Oil fell below $60 a barrel on Tuesday, pressured partly by a firmer U.S. dollar and expectations an OPEC meeting later this week would keep the producer group's output unchanged.
U.S. oil prices for July delivery fell $1.91 from Friday's close to $59.76 a barrel by 1000 GMT (6:00 a.m. EDT).
London Brent crude was down $1.31 at $58.90.
There was no settlement price for U.S. crude oil on Monday as NYMEX was closed for the U.S. Memorial Day holiday.
Oil has nearly doubled in price since December, buoyed partly by expectations of higher prices if the world economy recovers. U.S. crude has reached its highest in six months.
Clearly, more fund money is now banking on higher oil prices down the road, Edward Meir of broker MF Global said in a research note.
But he said the supply/demand outlook for oil was less promising in the near term.
Particularly in the light of the likely OPEC decision to leave quotas unchanged. This leaves unaddressed the continuing build up in oil inventories, which could come back to haunt the cartel.
OPEC's most influential member Saudi Arabia said the group was likely to leave its output targets unchanged.
The al-Hayat newspaper quoted Saudi Oil Minister Ali al-Naimi as saying world stocks were still too high to consider lifting output.
The Organization of the Petroleum Exporting Countries, which has already pledged to curb output by 4.2 million barrels per day since September, will meet in Vienna on Thursday to review its supply policy.
PRICE SPIKE WARNING
Saudi Arabia also warned oil prices could spike up to the $150 record peak reached in 2008 within three years as it joined other energy leaders in calling for more investment to boost oil output over the long term.

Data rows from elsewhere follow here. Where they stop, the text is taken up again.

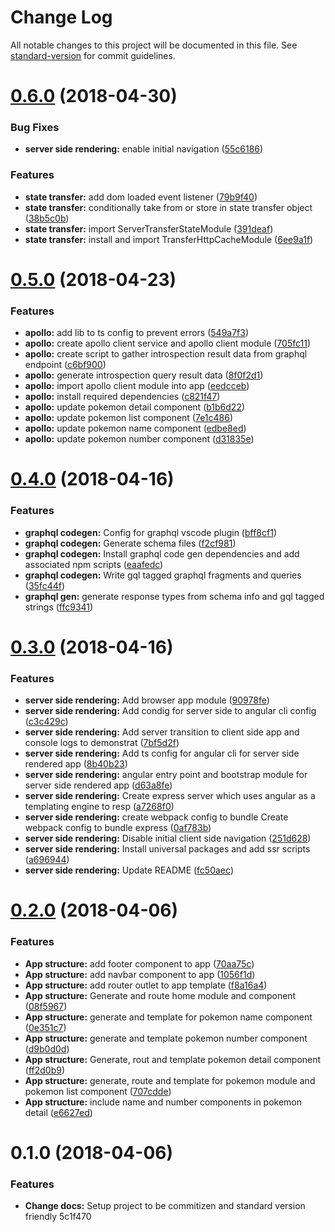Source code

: # Change Log

All notable changes to this project will be documented in this file. See [standard-version](https://github.com/conventional-changelog/standard-version) for commit guidelines.

<a name="0.6.0"></a>
# [0.6.0](https://github.com/thisissoon/Pokedex/compare/v0.5.0...v0.6.0) (2018-04-30)


### Bug Fixes

* **server side rendering:** enable initial navigation ([55c6186](https://github.com/thisissoon/Pokedex/commit/55c6186))


### Features

* **state transfer:** add dom loaded event listener ([79b9f40](https://github.com/thisissoon/Pokedex/commit/79b9f40))
* **state transfer:** conditionally take from or store in state transfer object ([38b5c0b](https://github.com/thisissoon/Pokedex/commit/38b5c0b))
* **state transfer:** import ServerTransferStateModule ([391deaf](https://github.com/thisissoon/Pokedex/commit/391deaf))
* **state transfer:** install and import TransferHttpCacheModule ([6ee9a1f](https://github.com/thisissoon/Pokedex/commit/6ee9a1f))



<a name="0.5.0"></a>
# [0.5.0](https://github.com/thisissoon/Pokedex/compare/v0.4.0...v0.5.0) (2018-04-23)


### Features

* **apollo:** add lib to ts config to prevent errors ([549a7f3](https://github.com/thisissoon/Pokedex/commit/549a7f3))
* **apollo:** create apollo client service and apollo client module ([705fc11](https://github.com/thisissoon/Pokedex/commit/705fc11))
* **apollo:** create script to gather introspection result data from graphql endpoint ([c6bf900](https://github.com/thisissoon/Pokedex/commit/c6bf900))
* **apollo:** generate introspection query result data ([8f0f2d1](https://github.com/thisissoon/Pokedex/commit/8f0f2d1))
* **apollo:** import apollo client module into app ([eedcceb](https://github.com/thisissoon/Pokedex/commit/eedcceb))
* **apollo:** install required dependencies ([c821f47](https://github.com/thisissoon/Pokedex/commit/c821f47))
* **apollo:** update pokemon detail component ([b1b6d22](https://github.com/thisissoon/Pokedex/commit/b1b6d22))
* **apollo:** update pokemon list component ([7e1c486](https://github.com/thisissoon/Pokedex/commit/7e1c486))
* **apollo:** update pokemon name component ([edbe8ed](https://github.com/thisissoon/Pokedex/commit/edbe8ed))
* **apollo:** update pokemon number component ([d31835e](https://github.com/thisissoon/Pokedex/commit/d31835e))



<a name="0.4.0"></a>
# [0.4.0](https://github.com/thisissoon/Pokedex/compare/v0.3.0...v0.4.0) (2018-04-16)


### Features

* **graphql codegen:** Config for graphql vscode plugin ([bff8cf1](https://github.com/thisissoon/Pokedex/commit/bff8cf1))
* **graphql codegen:** Generate schema files ([f2cf981](https://github.com/thisissoon/Pokedex/commit/f2cf981))
* **graphql codegen:** Install graphql code gen dependencies and add associated npm scripts ([eaafedc](https://github.com/thisissoon/Pokedex/commit/eaafedc))
* **graphql codegen:** Write gql tagged graphql fragments and queries ([35fc44f](https://github.com/thisissoon/Pokedex/commit/35fc44f))
* **graphql gen:** generate response types from schema info and gql tagged strings ([ffc9341](https://github.com/thisissoon/Pokedex/commit/ffc9341))



<a name="0.3.0"></a>
# [0.3.0](https://github.com/thisissoon/Pokedex/compare/v0.2.0...v0.3.0) (2018-04-16)


### Features

* **server side rendering:** Add browser app module ([90978fe](https://github.com/thisissoon/Pokedex/commit/90978fe))
* **server side rendering:** Add condig for server side to angular cli config ([c3c429c](https://github.com/thisissoon/Pokedex/commit/c3c429c))
* **server side rendering:** Add server transition to client side app and console logs to demonstrat ([7bf5d2f](https://github.com/thisissoon/Pokedex/commit/7bf5d2f))
* **server side rendering:** Add ts config for angular cli for server side rendered app ([8b40b23](https://github.com/thisissoon/Pokedex/commit/8b40b23))
* **server side rendering:** angular entry point and bootstrap module for server side rendered app ([d63a8fe](https://github.com/thisissoon/Pokedex/commit/d63a8fe))
* **server side rendering:** Create express server which uses angular as a templating engine to resp ([a7268f0](https://github.com/thisissoon/Pokedex/commit/a7268f0))
* **server side rendering:** create webpack config to bundle Create webpack config to bundle express ([0af783b](https://github.com/thisissoon/Pokedex/commit/0af783b))
* **server side rendering:** Disable initial client side navigation ([251d628](https://github.com/thisissoon/Pokedex/commit/251d628))
* **server side rendering:** Install universal packages and add ssr scripts ([a696944](https://github.com/thisissoon/Pokedex/commit/a696944))
* **server side rendering:** Update README ([fc50aec](https://github.com/thisissoon/Pokedex/commit/fc50aec))



<a name="0.2.0"></a>
# [0.2.0](https://github.com/thisissoon/Pokedex/compare/v0.1.0...v0.2.0) (2018-04-06)


### Features

* **App structure:** add footer component to app ([70aa75c](https://github.com/thisissoon/Pokedex/commit/70aa75c))
* **App structure:** add navbar component to app ([1056f1d](https://github.com/thisissoon/Pokedex/commit/1056f1d))
* **App structure:** add router outlet to app template ([f8a16a4](https://github.com/thisissoon/Pokedex/commit/f8a16a4))
* **App structure:** Generate and route home module and component ([08f5967](https://github.com/thisissoon/Pokedex/commit/08f5967))
* **App structure:** generate and template for pokemon name component ([0e351c7](https://github.com/thisissoon/Pokedex/commit/0e351c7))
* **App structure:** generate and template pokemon number component ([d9b0d0d](https://github.com/thisissoon/Pokedex/commit/d9b0d0d))
* **App structure:** Generate, rout and template pokemon detail component ([ff2d0b9](https://github.com/thisissoon/Pokedex/commit/ff2d0b9))
* **App structure:** generate, route and template for pokemon module and pokemon list component ([707cdde](https://github.com/thisissoon/Pokedex/commit/707cdde))
* **App structure:** include name and number components in pokemon detail ([e6627ed](https://github.com/thisissoon/Pokedex/commit/e6627ed))



<a name="0.1.0"></a>
# 0.1.0 (2018-04-06)


### Features

* **Change docs:** Setup project to be commitizen and standard version friendly 5c1f470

Data from the U.S. Commodity Futures Trading Commission showed a big increase in net long positions by speculators in crude oil in the week to May 19.
Last week there was quite a big increase in the length held by speculators in U.S. crude, but maybe when U.S. crude fell back below $60 a barrel there was some stop-loss selling, said Christopher Bellew of Bache Commodities Ltd.
A firmer U.S. dollar also weighed on the market. A stronger dollar puts downward pressure on oil prices as it makes oil more expensive for holders of other currencies.
Militant action in Nigeria has again become a supportive factor for prices.
Nigerian militants launched a major strike against the oil industry late on Sunday, bombing a Chevron pipeline and shutting 100,000 bpd of output.
Not yet enough to dramatically change a supply balance where there is an estimated 100 million barrels of crude oil sitting afloat, but with the military said to be expanding its operations we will maintain a premium for the Nigerian disruption risk, said Olivier Jakob of energy consultancy Petromatrix in a research note.
North Korea's latest nuclear tests added to market tensions and caused Asian and European shares to fall.